Problem description
Scan the records below for lines with the word "models", then state how many you find and nothing else.

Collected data
· · · · · · ·

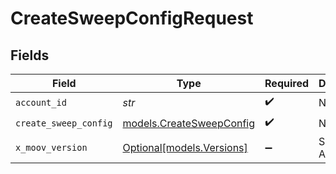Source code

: # CreateSweepConfigRequest


## Fields

| Field                                                      | Type                                                       | Required                                                   | Description                                                |
| ---------------------------------------------------------- | ---------------------------------------------------------- | ---------------------------------------------------------- | ---------------------------------------------------------- |
| `account_id`                                               | *str*                                                      | :heavy_check_mark:                                         | N/A                                                        |
| `create_sweep_config`                                      | [models.CreateSweepConfig](../models/createsweepconfig.md) | :heavy_check_mark:                                         | N/A                                                        |
| `x_moov_version`                                           | [Optional[models.Versions]](../models/versions.md)         | :heavy_minus_sign:                                         | Specify an API version.                                    |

· · · · · · ·

Answer box
2